Some other names of the dependent variable and the following independent variables, Dependent variable: variable is explained, the forecast variables, variable regression, variable response, endogenous variables. Independent variables: explanatory variables, predictor variables, repressor, variable or variable control agents, exogenous.
Although the regression analysis based on the idea of the dependence of one economic variable on other economic variables but technique itself regression analysis does not imply causality. Good examples of the confusion between these concepts conduct regression of burglary in a city with a number of police officers of the city. Y is called the burglary in a
year and X is the number of police officers. When we Regression Y on X, if we find a positive relationship of Y and X variables have statistically significant, the regression analysis to conclude: "Increase the number of police officers will increase the number burglary ".
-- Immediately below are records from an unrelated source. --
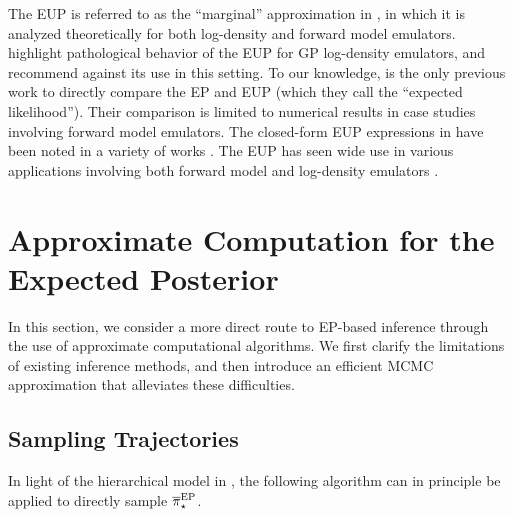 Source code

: \documentclass[12pt]{article}
\begin{document}
The EUP is referred to as the ``marginal'' approximation in 
\citet{StuartTeck1,StuartTeck2,random_fwd_models,TeckHyperpar},
in which it is analyzed theoretically for both log-density and forward 
model emulators. \citet{VehtariParallelGP} highlight pathological 
behavior of the EUP for GP log-density emulators, and recommend 
against its use in this setting. To our knowledge, \citet{BurknerSurrogate}
is the only previous work to directly compare the EP and EUP (which 
they call the ``expected likelihood''). Their comparison is limited to 
numerical results in case studies involving forward model emulators.
The closed-form EUP expressions in 
 have been 
noted in a variety of works 
\citep{StuartTeck1,StuartTeck2,VehtariParallelGP,weightedIVAR,
GP_PDE_priors,Surer2023sequential,Takhtaganov2018AdaptiveBayesianGP}. 
The EUP has seen wide 
use in various applications involving both forward model 
and log-density emulators 
\citep{weightedIVAR,GP_PDE_priors,CES,idealizedGCM,
villani2024posteriorsamplingadaptivegaussian,hydrologicalModel,hydrologicalModel2}.
 
\section{Approximate Computation for the Expected Posterior} \label{sec:computation}
In this section, we consider a more direct route to EP-based inference through
the use of approximate computational algorithms. 
We first clarify the limitations of existing inference methods, 
and then introduce an efficient MCMC approximation that alleviates 
these difficulties.

\subsection{Sampling Trajectories}
In light of the hierarchical model in , the following 
algorithm can in principle be applied to directly sample ${\overline{\pi}}_{\star}^{\mathrm{EP}}$.  
\end{document}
Clearly, this analysis identified mistakes in a causal relationship. Increased police numbers is due to the strengthening of the police force in the context of increased burglary. So we have to correct the regression of police according Y. burglary or X according to regression analysis before we have correctly identified a causal relationship.
3.4.3 T - Test, ANOVA
The contents of this section in order to test the differences between qualitative variables with quantitative variables, for example the difference in satisfaction with banking services A customer objects (such as gender, age, income ...) or not. To achieve this we conducted analysis of variance ANOVA and independent-sample T - test. The difference was statistically significant with a 95% confidence level (or levels of meaning Sig. <0.05).
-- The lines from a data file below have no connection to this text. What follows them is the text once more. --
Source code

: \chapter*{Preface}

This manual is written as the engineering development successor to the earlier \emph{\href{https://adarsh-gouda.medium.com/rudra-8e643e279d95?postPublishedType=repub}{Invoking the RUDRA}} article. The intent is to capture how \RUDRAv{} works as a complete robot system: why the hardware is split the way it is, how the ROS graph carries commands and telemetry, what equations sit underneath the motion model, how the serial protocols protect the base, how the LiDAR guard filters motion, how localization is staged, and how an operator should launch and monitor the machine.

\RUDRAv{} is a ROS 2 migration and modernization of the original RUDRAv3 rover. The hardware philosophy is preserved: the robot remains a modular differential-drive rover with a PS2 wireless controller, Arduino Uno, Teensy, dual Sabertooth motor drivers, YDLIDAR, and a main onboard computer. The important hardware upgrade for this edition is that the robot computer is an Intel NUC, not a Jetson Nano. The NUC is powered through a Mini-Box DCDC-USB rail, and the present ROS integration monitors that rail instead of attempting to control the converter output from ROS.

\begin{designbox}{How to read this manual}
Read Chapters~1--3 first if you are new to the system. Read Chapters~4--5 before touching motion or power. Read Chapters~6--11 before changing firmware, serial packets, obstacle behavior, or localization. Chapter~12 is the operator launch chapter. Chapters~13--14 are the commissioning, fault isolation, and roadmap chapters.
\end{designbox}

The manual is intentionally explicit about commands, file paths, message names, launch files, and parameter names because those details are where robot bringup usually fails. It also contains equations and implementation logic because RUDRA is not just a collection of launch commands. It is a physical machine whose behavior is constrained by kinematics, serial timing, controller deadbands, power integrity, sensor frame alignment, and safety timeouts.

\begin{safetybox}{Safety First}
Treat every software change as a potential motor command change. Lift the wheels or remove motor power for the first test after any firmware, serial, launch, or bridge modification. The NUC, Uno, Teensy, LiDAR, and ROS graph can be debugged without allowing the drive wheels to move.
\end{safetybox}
There are two procedures for the analysis of variance: ANOVA factor ANOVA and multiple factors. Custom research conducted analysis of variance one element or two elements, particularly for undergraduate thesis or Master of Science in net toward applied research, sample surveys are not too complicated, this type of study user testing variance factor will be done because we just test the qualitative variables to classify observations into different groups. Inspection includes inspection ANOVA between variance homogeneity of the group has a significant factor sig. > 0.05.
The two selected variables (e.g. gender only two shown is Status of Men and Women), therefore we will use the test of Independent-sample T - test (test the hypothesis of two overall average possible) to find differences with quantitative variables.